Perceiving “McCarthyism” in the quest to get to the bottom of who is paying for what, Mr. Jo went on a rhetorical binge.
Without naming President Trump, he accused “the U.S. administration” of attempting to “influence” UN organizations with “dozens of questions” on “communism, socialism, totalitarian or anti-U.S. force.” America, he said, is “bringing chaos and disorder to the international community with its unpredictable foreign policy … sparking off great uproar.”
In words that were presumably dictated from Pyongyang at the behest of Kim Jong-un or Mr. Kim’s sister, Kim Yo-jong, Mr. Jo declared, “Such behavior of inciting confrontation against the international trend … deserves condemnation” and “the international community should remain vigilant” against “the unilateralism and arbitrary practices of the U.S.”
Yet where did Mr. Jo come up with the reference to “McCarthyism,” a legacy of the relentless pursuit of “communists” in the Department of State in the early 1950s by a Wisconsin senator, Joseph McCarthy? The word was often used to describe the tactics of right-wingers attacking those suspected of supporting or sympathizing with the communist regimes of the former Soviet Union and Communist China
These days, the “McCarthyism” label often is bandied about in defense of Mr. Kim and his regime by pro-North activists in America who believe he’s unjustly accused of repressing his people. His defenders prefer not to mention that hundreds of thousands have been executed and imprisoned since his grandfather founded the regime in 1945.
Although McCarthy has faded from memory, “McCarthyism” survives as a code word meaning unfair bullying accusations against political enemies.
Another question is why Mr. Jo was delegated to issue such a statement. Why did it not emanate directly from Mr. Kim, his sister, or a spokesman at Pyongyang? One answer might be that Mr. Jo’s main job is to deal with periodic diatribes against North Korea’s human rights record at the Geneva-based UN Human Rights Council.

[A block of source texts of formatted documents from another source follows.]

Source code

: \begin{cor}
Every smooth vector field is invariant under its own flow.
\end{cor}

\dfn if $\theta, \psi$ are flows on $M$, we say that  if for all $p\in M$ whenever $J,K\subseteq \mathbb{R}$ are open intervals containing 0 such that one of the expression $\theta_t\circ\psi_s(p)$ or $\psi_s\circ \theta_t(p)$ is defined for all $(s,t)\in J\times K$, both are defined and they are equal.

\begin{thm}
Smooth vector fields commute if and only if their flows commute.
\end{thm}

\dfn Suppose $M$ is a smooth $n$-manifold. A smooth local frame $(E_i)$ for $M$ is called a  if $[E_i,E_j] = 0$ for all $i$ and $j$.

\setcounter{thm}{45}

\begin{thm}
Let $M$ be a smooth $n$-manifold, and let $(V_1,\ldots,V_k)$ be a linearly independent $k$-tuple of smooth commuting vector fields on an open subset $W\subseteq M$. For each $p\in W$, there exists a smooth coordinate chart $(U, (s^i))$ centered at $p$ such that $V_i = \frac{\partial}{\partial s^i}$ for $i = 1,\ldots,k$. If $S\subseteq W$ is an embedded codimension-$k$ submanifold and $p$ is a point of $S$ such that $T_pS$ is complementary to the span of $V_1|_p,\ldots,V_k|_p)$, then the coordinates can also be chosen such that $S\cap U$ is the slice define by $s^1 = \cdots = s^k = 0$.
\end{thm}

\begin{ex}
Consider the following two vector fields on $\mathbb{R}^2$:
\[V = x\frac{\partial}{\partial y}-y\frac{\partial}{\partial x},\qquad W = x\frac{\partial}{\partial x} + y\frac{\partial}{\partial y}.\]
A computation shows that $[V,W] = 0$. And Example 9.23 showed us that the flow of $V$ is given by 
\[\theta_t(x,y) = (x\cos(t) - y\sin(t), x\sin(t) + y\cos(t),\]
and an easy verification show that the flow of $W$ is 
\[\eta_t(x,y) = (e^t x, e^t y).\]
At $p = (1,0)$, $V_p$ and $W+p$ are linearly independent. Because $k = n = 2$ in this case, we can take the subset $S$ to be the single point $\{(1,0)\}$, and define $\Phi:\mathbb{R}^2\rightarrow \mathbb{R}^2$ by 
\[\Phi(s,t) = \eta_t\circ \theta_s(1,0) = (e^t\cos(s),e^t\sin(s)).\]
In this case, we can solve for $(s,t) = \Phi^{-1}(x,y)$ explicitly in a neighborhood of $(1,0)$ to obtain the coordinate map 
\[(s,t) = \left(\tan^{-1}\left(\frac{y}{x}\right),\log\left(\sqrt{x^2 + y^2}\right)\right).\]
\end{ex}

On Thursday, the UN’s special rapporteur on human rights in North Korea, Elizabeth Salmon, addressing the Human Rights Council, accused the North of imposing “strict laws” controlling “freedom of movement, work and freedom of expression of opinion” along with “harsh punishment including the death penalty and public execution.”
Noting North Korea’s deployment of soldiers to Ukraine, she said that the country’s “extreme militarization” is “sustained by hard labor,” while “45 percent of the population” — or 11.8 million people — are “undernourished.” North Korea, she said, should “take steps toward denuclearization” so more resources could be used for food.
Mr. Jo, invited to respond, remained silent. His statement the next day, winding up with his accusation of “McCarthyism” under Mr. Trump, was his best response.